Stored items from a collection
********************

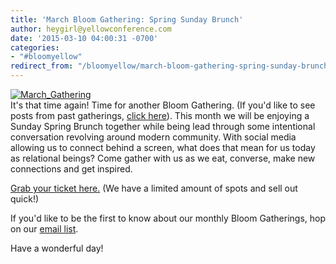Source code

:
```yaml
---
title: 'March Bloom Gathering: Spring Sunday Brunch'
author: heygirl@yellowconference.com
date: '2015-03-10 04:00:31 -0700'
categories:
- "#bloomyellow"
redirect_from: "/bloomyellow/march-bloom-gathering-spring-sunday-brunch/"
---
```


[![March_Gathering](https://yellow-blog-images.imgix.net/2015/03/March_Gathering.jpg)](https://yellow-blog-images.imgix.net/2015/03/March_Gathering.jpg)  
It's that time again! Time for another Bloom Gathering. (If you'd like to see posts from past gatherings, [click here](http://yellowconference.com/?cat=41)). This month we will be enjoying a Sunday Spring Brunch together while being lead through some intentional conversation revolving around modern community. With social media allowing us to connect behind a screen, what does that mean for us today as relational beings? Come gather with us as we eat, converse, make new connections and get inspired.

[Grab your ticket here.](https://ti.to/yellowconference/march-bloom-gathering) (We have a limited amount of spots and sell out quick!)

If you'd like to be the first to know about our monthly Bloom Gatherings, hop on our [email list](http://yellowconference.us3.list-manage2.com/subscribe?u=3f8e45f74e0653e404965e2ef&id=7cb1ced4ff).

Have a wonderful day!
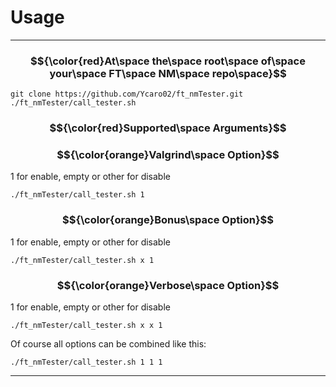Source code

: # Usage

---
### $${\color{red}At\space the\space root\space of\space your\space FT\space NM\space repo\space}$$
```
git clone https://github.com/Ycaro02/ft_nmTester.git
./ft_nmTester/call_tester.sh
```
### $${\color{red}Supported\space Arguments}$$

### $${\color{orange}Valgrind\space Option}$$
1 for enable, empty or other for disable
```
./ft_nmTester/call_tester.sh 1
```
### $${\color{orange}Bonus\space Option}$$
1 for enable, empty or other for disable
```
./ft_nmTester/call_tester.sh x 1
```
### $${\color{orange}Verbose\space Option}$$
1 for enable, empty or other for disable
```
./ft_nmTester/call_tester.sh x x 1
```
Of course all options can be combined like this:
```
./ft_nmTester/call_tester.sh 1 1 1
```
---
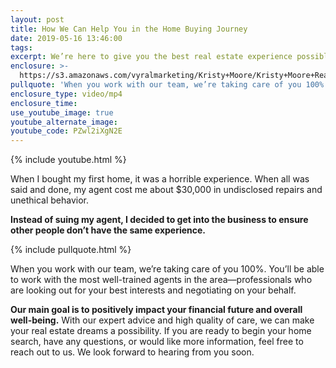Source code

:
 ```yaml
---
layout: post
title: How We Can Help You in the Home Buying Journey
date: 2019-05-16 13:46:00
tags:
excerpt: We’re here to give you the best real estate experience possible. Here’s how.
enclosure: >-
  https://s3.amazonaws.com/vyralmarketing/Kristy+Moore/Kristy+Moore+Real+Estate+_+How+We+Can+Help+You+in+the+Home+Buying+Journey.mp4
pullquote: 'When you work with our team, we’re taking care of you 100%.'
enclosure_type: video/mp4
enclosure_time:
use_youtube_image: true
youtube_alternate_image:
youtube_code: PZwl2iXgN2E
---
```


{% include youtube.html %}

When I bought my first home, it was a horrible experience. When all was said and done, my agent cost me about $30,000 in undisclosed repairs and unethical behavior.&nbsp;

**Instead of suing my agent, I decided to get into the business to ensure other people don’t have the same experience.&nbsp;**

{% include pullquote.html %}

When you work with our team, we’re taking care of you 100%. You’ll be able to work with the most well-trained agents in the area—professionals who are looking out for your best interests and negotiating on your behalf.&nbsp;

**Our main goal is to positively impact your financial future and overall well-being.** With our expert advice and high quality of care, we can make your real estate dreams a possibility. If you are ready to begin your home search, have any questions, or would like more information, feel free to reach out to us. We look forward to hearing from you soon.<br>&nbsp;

********************

ACTIVITY ::
Every line in the data that holds the string "Help" should be copied.

EXERCISE ANSWER ::
title: How We Can Help You in the Home Buying Journey
  https://s3.amazonaws.com/vyralmarketing/Kristy+Moore/Kristy+Moore+Real+Estate+_+How+We+Can+Help+You+in+the+Home+Buying+Journey.mp4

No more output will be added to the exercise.